He remained in Taipei until 1950. In that year he returned to the United
States and accepted a fellowship at the Blandy Farm of Research of the
University of Virginia at Boyce, Virginia. In the spring of 1951, the
Smithsonian Institution in Washington, D.C., appointed Li to the position
of Research Associate.
In
1952, Li returned to Philadelphia to work on the cytotaxonomy of American
azaleas. He was stationed at the Morris Arboretum of the University
of Pennsylvania, which was headed by Dr. Schramm, his faculty director
at Penn from 1943 to 1946. In 1958 the University of Pennsylvania promoted
Li from Research Associate to Associate Professor and in 1963 promoted
him again, this time to Professor of Botany. In 1971, Penn appointed
him Acting Director of the Arboretum, and in 1972, promoted him to Director.
He left the directorship in 1974, when Penn appointed him its first
John Bartram Professor of Botany. He retired in 1979.
Li's research and publication spanned a period of more than fifty years.
From 1932 to 1983, he published over 200 papers and nine books.

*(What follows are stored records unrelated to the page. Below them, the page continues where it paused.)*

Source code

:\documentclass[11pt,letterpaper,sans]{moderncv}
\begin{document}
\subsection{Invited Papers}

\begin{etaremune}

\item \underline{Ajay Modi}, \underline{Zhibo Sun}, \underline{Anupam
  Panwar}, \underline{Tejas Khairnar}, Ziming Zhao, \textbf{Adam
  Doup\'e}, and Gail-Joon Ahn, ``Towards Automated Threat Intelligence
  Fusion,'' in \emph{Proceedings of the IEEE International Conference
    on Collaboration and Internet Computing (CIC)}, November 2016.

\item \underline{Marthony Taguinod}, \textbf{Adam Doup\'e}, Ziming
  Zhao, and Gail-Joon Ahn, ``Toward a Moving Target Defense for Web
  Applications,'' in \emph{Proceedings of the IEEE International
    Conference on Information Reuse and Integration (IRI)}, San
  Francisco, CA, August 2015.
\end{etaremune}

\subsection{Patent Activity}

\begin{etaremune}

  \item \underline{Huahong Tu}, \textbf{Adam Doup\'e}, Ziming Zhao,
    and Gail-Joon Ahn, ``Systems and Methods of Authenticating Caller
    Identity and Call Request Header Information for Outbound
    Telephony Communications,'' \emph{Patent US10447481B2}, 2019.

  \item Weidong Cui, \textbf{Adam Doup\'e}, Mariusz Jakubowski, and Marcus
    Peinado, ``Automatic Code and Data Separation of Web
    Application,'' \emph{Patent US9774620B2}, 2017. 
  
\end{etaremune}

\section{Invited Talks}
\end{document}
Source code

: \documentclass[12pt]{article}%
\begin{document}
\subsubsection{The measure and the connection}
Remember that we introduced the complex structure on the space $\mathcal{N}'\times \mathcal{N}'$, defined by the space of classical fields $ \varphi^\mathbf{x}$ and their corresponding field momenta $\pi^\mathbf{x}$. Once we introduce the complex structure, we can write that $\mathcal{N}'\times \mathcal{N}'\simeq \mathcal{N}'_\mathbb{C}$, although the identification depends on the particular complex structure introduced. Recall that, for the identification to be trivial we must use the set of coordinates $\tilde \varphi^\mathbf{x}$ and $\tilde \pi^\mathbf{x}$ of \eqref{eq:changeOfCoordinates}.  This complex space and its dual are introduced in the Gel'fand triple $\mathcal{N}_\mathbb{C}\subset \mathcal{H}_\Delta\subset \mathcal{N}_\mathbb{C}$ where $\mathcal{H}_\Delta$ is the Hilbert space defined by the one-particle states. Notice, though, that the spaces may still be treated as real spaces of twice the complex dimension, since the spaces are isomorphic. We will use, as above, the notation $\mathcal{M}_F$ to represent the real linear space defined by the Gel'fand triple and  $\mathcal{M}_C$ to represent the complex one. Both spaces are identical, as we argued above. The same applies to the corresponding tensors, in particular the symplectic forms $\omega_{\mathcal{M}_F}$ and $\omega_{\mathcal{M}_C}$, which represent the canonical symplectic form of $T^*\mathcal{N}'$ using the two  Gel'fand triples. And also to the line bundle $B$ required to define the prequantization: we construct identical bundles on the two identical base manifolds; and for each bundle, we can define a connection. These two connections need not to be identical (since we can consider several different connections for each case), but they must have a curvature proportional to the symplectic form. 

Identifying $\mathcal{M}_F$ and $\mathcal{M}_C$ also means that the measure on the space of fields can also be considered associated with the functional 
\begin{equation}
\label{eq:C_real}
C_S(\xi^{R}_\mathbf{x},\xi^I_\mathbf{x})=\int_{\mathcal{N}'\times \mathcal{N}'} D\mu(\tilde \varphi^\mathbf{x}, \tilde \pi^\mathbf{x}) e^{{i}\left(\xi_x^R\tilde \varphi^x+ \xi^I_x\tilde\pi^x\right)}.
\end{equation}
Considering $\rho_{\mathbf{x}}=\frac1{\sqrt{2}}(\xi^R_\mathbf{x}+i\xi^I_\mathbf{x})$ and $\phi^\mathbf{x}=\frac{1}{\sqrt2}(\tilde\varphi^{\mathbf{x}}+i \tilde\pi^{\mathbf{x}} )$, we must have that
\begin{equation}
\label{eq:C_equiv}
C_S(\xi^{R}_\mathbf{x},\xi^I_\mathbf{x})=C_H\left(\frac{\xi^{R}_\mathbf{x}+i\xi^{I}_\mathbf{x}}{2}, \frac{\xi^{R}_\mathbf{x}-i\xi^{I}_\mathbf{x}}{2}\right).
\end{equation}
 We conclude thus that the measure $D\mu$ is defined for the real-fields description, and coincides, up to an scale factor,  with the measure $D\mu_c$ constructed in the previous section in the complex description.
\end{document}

Among
the books were The Garden Flowers of China (1959), Woody
Flora of Taiwan (1963), The Origin and Cultivation of Shade
and Ornamental Trees (1964), Alkaloid-bearing Plants and
their Contained Alkaloids (1970), Trees of Pennsylvania,
the Atlantic States, and the Lake States (1972) and Flora
of Taiwan (1975-1979). Flora of Taiwan was a six-volume
work published by an editorial committee chaired by Li. This encyclopedia
extends to the study of a total of 228 plant families, including 1,360
genera and 3,577 species.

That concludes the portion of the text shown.